|Formation||14 July 1986|
|Founded at||Sheffield, England|
|Type||Graphic design studio|
The Designers Republic (also tDR, and styled as The Designers Republic™) is a British graphic design studio based in Sheffield, England, founded in 1986 by Ian Anderson and Nick Phillips. They are best known for electronic music logos, album artwork, and anti-establishment aesthetics, embracing "brash consumerism and the uniform style of corporate brands". Work by tDR is held in the permanent collections of the Museum of Modern Art and the Victoria and Albert Museum.
The studio in its larger form closed in January 2009, with Anderson stating it would continue in a more "slimline" form.
Work by the Designers Republic generally is viewed as "playful and bright" and considered Maximum-minimalist, mixing images from Japanese anime and subvertised corporate logos, with a postmodern tendency towards irony. It often features statements/slogans such as "Work Buy Consume Die", "Robots Build Robots", "Customized Terror", "Buy nothing, pay now", and "Made in the Designers Republic". They also celebrated their northern roots with phrases like "Made in the Designers Republic, North of Nowhere" and "SoYo" (referring to Sheffield's county of South Yorkshire) — affirming they were not from London's design community in Soho.
Initially, Ian Anderson founded The Designers Republic to design flyers for the band Person to Person, which he managed at the time. His first ideas were inspired by Russian constructivism. Nick Phillips, a sculptor and the organ player in World of Twist, soon joined him, and the duo created a visual identity for Fon Records, and album cover for Chakk’s 10 Days in an Elevator. This financed a studio space in the boardroom of a former engineering works.
Another early client which brought them to the wider public's attention was Leeds band Age of Chance, for whom they developed a series of record covers between 1986 and 1987, beginning with a cover of the Prince track "Kiss". The duo worked 72-hour shifts, doing everything by hand using photocopiers, craft knives and spraymount. The record label loved the artwork but not the repro costs, which came to £9000 for Age of Chance's debut album, One Thousand Years of Trouble.
The sleeve of the 1987 12-inch "Don't Get Mad... Get Even! (The New York Remixes)" was selected as one of Q’s "100 Best Record Covers of All Time" in 2001.
Their work for Age of Chance led to further record sleeve work for Krush and Pop Will Eat Itself, for whom tDR bastardised the Pepsi logo to form the band's visual identity. 

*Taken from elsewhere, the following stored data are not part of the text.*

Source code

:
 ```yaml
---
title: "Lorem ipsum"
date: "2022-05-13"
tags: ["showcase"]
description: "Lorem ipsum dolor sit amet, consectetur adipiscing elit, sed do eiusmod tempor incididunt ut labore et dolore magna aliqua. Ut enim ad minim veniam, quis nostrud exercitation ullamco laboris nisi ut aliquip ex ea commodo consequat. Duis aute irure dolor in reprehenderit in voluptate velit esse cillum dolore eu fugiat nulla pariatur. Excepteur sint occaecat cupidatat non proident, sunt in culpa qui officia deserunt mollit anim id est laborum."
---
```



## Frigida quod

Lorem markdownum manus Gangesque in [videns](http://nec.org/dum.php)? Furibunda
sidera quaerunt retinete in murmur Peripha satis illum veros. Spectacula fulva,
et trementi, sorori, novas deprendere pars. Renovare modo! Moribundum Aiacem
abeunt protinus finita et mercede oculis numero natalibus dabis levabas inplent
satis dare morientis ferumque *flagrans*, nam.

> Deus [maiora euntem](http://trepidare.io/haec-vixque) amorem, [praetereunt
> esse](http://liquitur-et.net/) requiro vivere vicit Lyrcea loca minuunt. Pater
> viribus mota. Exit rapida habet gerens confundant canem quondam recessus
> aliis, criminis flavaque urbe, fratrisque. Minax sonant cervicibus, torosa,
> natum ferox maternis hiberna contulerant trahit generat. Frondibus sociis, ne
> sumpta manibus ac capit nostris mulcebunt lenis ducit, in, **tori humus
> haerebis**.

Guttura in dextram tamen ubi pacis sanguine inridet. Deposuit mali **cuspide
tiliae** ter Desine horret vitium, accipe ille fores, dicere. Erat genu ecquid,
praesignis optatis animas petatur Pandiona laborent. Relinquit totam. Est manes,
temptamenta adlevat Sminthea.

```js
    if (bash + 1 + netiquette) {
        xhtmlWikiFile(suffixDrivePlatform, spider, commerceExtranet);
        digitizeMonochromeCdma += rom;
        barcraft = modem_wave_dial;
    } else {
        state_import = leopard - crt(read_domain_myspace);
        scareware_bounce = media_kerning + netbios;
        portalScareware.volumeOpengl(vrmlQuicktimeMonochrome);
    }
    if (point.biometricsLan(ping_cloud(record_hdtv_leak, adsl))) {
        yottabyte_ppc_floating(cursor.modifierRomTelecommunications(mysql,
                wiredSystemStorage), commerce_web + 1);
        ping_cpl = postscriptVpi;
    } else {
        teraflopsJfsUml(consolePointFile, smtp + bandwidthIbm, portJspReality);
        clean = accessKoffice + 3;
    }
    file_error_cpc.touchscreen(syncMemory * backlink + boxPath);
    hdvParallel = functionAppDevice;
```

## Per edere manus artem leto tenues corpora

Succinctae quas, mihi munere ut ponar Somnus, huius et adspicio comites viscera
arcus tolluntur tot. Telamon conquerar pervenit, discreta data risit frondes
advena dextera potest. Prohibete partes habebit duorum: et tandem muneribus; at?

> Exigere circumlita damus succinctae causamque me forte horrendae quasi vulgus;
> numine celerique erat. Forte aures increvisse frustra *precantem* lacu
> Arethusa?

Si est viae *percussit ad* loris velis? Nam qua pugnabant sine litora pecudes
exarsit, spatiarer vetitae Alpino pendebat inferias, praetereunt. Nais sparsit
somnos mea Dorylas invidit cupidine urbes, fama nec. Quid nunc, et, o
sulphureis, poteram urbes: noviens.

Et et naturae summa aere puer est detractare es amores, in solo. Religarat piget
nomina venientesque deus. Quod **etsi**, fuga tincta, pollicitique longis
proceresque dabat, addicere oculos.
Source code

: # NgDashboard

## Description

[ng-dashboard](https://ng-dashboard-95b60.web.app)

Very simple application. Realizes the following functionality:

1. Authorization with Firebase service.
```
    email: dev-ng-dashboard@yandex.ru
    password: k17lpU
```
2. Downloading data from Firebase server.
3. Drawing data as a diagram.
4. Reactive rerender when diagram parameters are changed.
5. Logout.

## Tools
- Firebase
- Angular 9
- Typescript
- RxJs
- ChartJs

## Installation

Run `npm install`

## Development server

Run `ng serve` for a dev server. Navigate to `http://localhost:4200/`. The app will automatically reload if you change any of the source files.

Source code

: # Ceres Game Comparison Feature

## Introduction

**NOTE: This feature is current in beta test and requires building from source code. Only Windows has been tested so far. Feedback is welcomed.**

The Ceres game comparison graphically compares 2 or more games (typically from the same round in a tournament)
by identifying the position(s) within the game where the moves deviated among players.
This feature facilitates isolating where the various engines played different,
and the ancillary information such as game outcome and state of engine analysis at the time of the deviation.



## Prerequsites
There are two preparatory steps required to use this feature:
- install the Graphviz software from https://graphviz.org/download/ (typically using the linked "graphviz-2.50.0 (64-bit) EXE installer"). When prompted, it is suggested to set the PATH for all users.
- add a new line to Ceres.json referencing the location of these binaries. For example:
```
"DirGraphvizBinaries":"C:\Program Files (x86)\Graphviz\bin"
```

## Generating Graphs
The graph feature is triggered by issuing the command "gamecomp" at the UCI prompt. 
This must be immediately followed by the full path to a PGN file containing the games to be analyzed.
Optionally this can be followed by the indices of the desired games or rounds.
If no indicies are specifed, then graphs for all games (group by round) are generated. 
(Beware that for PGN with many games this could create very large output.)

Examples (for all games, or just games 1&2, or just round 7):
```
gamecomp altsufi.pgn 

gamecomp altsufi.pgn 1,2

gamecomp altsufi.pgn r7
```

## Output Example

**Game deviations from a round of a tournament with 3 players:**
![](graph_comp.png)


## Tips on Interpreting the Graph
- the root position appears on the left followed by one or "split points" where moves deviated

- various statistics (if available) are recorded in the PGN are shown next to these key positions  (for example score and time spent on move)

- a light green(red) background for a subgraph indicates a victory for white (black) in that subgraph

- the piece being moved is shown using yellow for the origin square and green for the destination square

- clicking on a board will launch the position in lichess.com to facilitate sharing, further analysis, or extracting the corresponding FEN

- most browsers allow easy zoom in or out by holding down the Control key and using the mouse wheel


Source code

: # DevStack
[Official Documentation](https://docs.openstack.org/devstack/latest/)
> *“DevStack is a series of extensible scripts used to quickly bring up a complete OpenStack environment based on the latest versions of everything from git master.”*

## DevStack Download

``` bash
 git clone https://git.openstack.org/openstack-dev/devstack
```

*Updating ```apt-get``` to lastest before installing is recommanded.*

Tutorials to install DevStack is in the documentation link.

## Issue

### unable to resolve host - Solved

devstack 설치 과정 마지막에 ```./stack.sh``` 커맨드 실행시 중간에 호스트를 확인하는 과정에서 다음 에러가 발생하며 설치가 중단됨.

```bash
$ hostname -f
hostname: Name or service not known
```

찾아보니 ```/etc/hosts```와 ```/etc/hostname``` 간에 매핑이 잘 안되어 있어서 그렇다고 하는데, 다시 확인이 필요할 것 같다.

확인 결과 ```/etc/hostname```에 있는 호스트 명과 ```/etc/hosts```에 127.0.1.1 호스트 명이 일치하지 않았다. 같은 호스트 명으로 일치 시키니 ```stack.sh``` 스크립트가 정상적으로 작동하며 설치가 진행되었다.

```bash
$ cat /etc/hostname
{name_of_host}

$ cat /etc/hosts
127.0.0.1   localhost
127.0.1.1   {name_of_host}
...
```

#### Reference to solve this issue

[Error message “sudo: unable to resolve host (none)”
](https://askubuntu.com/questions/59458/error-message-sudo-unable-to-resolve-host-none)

In the 1990s, they established a faux corporation branded 'Pho-Ku', to express their dislike of corporate-driven consumerist identity.
In 1994, Emigre magazine devoted a whole issue to the Designers Republic. A copy is held by MoMA. This issue is still Emigre’s best-ever seller and is now sold out, changing hands for up to £750.
The Designers Republic later produced album cover designs for the electronica label Warp Records (also based in Sheffield). They designed the covers for most Warp artists, including Autechre and Aphex Twin. They also worked for other labels, designing sleeves for Moloko, Fluke, Funkstörung, The Orb, Pulp (and Jarvis Cocker), Supergrass and Towa Tei, and the New York City label Sleeping Giant Glossolalia.
Outside the music industry, tDR created the visuals, packaging and manual for the PlayStation–Sega Saturn game Wipeout (1995), the interface for the PC game Hardwar (1998), and packaging and posters for the first Grand Theft Auto (1997). They collaborated with Swatch in 1996 to design their own watch. They also designed the packaging for Sony's AIBO.
The book 3D → 2D: Adventures in And Out Of Architecture, released in 2001, was an architectural examination of the Chamber of Commerce and Industry of Slovenia presented in the graphic style of their previous work.
tDR has consulted on the re-branding of the city of Quito, capital of Ecuador, and was the only non-national design company to be invited to propose a new flag for Slovenia. tDR was also commissioned to create a logo and general graphic design by French musician-producer Julien Civange for its Music2titan mission to take music on the European Space Agency's Cassini–Huygens probe to the moon Titan in 2004.
On 20 January 2009, after 23 years in operation, tDR went into voluntary liquidation, Anderson bought back the company name and assets, and relaunched tDR as a smaller outfit.
Early 2020, the company's website was relaunched with an overview of their works.